■ **WHAT TO WORK ON**:
A line below contains "# Developer Portal", and a later one contains "## Service Worker". Repeat both, with every line between them, exactly.
#### PROVIDED DATA
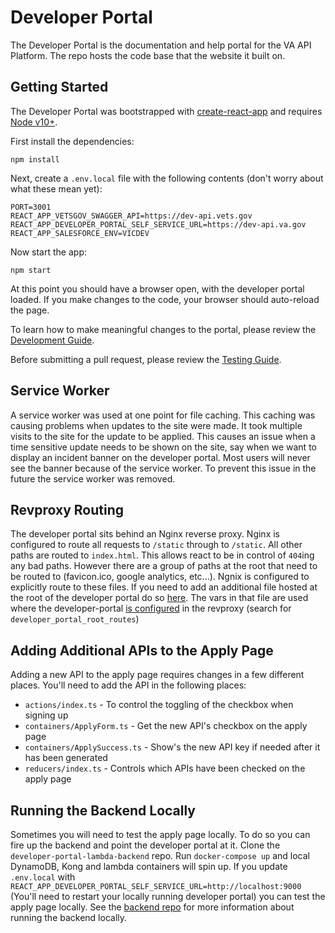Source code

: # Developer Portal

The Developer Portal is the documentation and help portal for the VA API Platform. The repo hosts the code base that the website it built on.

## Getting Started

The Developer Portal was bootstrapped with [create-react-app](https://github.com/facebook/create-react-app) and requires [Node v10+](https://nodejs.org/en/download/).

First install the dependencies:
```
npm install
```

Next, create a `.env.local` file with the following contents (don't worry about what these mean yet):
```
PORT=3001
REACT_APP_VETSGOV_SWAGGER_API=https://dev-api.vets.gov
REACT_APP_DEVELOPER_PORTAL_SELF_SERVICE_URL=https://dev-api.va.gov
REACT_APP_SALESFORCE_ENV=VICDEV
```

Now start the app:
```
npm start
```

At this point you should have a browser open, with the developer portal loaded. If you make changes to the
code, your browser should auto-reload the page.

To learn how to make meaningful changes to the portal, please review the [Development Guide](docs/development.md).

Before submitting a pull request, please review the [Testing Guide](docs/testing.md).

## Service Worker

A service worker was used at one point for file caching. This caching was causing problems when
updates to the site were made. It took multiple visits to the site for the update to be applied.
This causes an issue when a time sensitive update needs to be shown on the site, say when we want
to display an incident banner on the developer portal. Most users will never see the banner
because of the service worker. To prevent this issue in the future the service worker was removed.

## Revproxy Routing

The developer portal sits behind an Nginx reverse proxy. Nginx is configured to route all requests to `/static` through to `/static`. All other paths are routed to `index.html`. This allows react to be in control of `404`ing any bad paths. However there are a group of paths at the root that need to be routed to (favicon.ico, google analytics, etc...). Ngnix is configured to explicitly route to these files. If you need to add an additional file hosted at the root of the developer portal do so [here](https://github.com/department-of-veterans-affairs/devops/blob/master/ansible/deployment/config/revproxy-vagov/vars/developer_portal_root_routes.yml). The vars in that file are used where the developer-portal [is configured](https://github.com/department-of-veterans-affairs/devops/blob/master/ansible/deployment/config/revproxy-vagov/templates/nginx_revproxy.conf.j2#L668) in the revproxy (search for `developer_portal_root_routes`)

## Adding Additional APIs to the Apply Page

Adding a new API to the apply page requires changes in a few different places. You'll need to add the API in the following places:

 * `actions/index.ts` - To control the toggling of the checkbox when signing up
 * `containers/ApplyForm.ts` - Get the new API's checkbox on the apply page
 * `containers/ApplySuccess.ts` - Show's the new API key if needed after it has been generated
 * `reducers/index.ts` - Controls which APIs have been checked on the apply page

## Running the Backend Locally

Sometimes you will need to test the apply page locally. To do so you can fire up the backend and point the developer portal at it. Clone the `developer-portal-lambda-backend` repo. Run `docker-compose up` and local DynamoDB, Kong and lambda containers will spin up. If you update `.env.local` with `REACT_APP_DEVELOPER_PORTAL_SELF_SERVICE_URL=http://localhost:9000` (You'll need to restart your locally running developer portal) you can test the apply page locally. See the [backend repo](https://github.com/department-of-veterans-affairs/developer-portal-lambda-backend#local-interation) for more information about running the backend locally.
########
#### PROVIDED DATA
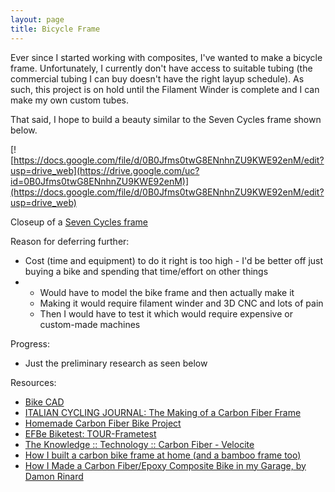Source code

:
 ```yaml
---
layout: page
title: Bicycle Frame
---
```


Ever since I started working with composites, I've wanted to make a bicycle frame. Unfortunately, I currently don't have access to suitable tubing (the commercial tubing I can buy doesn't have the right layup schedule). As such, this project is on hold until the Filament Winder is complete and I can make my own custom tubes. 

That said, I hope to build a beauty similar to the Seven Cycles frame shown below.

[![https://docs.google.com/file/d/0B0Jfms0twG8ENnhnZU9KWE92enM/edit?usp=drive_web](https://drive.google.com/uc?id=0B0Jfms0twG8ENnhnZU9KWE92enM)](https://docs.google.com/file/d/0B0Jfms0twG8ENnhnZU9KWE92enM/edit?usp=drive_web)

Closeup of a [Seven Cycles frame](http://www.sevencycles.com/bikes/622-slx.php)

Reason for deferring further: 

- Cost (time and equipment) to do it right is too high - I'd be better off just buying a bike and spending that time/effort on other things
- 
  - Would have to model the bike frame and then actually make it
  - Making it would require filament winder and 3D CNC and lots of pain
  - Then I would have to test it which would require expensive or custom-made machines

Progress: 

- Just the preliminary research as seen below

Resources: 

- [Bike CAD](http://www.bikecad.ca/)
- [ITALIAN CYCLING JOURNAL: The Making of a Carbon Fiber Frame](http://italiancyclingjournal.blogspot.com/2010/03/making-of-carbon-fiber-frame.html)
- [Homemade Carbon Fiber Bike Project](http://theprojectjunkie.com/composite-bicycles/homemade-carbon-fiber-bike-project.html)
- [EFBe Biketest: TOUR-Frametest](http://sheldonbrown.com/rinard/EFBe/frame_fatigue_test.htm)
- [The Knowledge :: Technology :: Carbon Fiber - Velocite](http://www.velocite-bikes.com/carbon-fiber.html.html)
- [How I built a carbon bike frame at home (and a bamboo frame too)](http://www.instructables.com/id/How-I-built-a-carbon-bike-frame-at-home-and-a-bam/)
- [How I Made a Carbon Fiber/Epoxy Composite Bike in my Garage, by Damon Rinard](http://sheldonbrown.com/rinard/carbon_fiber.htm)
########
■ **RESULT OF THIS EXERCISE**:
: # Developer Portal

The Developer Portal is the documentation and help portal for the VA API Platform. The repo hosts the code base that the website it built on.

## Getting Started

The Developer Portal was bootstrapped with [create-react-app](https://github.com/facebook/create-react-app) and requires [Node v10+](https://nodejs.org/en/download/).

First install the dependencies:
```
npm install
```

Next, create a `.env.local` file with the following contents (don't worry about what these mean yet):
```
PORT=3001
REACT_APP_VETSGOV_SWAGGER_API=https://dev-api.vets.gov
REACT_APP_DEVELOPER_PORTAL_SELF_SERVICE_URL=https://dev-api.va.gov
REACT_APP_SALESFORCE_ENV=VICDEV
```

Now start the app:
```
npm start
```

At this point you should have a browser open, with the developer portal loaded. If you make changes to the
code, your browser should auto-reload the page.

To learn how to make meaningful changes to the portal, please review the [Development Guide](docs/development.md).

Before submitting a pull request, please review the [Testing Guide](docs/testing.md).

## Service Worker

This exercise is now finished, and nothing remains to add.